We always made sure to stage things in a way that could be possible in live action. It was really important for us to use camera movements that were achievable in reality to make sure the images were credible. Every time we were placing the camera in 3D, even if we were completely free, we always put it where it would be if we were shooting it (on a dolly track, from a helicopter, on a crane).
LBB> Not one vehicle or landscape was captured for the film - it’s all 3D animation I believe? Why was that the most suitable route to take?

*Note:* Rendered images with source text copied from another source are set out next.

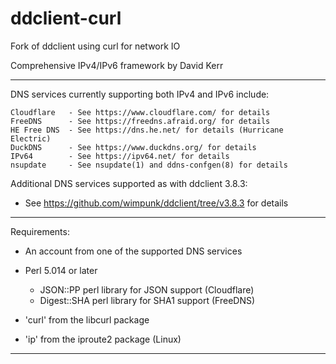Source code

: 
# ddclient-curl

Fork of ddclient using curl for network IO

Comprehensive IPv4/IPv6 framework by David Kerr

-------------------------------------------------------------------------------
DNS services currently supporting both IPv4 and IPv6 include:

    Cloudflare   - See https://www.cloudflare.com/ for details
    FreeDNS      - See https://freedns.afraid.org/ for details
    HE Free DNS  - See https://dns.he.net/ for details (Hurricane Electric)
    DuckDNS      - See https://www.duckdns.org/ for details
    IPv64        - See https://ipv64.net/ for details
    nsupdate     - See nsupdate(1) and ddns-confgen(8) for details

Additional DNS services supported as with ddclient 3.8.3:

- See https://github.com/wimpunk/ddclient/tree/v3.8.3 for details

-------------------------------------------------------------------------------
Requirements:

- An account from one of the supported DNS services

- Perl 5.014 or later
  * JSON::PP perl library for JSON support (Cloudflare)
  * Digest::SHA perl library for SHA1 support (FreeDNS)

- 'curl' from the libcurl package

- 'ip' from the iproute2 package (Linux)

-------------------------------------------------------------------------------


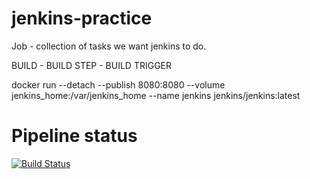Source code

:# jenkins-practice

Job - collection of tasks we want jenkins to do.

BUILD - BUILD STEP - BUILD TRIGGER

docker run --detach --publish 8080:8080 --volume jenkins_home:/var/jenkins_home --name jenkins jenkins/jenkins:latest

# Pipeline status
[![Build Status](http://20.151.79.247:8080/buildStatus/icon?job=challenge3)](http://20.151.79.247:8080/job/challenge3/)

A&MP> It's true that we built everything in CGI. The elements that we injected into the script were very complex to shoot, almost impossible actually. If we did shoot it, CGI would have been necessary to combine the footage. For starters, we made this spot during summer, which is not the best time to find snow. And we would've had to synchronise the stunts with an aircraft, the Peugeot 208GTi and a helicopter, as well as destroy a frozen lake, and the helicopter. Needless to say this film would have been very different if we had to do it exactly like the '80s campaign.
LBB> How do you go about producing photo-real images in that way?
A&MP> It’s not an easy job, but with the right people on board, who are passionate, and with a lot of energy, we were able to make this film realistic in terms of photorealism of the image. Andy’s worked on the images with their own studio (Unit Image). They are very specialised in these projects so they've had time to develop tools and a workflow dedicated to this kind of job. The software does not make photo-real films by themselves, so at the end of the day you need someone - an artist - to make sure that it looks real.
This special kind of project requires a team that has a technical background but also a very advanced artistic profile. Designers that combine these two qualities are very rare and even the first tests were impressive. Each person on the team was crucial and very involved in the project.
LBB> How did you combine the new film with the old one? Is there a frame where it changes to 3D?
A&MP> The beginning of the spot is the original one from the 1980s. Our film starts on the wide shot of the plane when the 208 GTi enters the frame.
This shot has been redone entirely in CGI, based on the original footage from Gérard Pires. We just modified the quality of it in the beginning of the shot to make it look like the old 4/3 vintage format before the transition to the 2.35 framing, which is much more cinematographic, and has much more detail and better picture quality
LBB> What was the pre-production and research process like?
A&MP> Pre-production was a really nice period. We got to imagine with the agency the film as we wanted it to be. That was a very fluid process with BETC and Peugeot.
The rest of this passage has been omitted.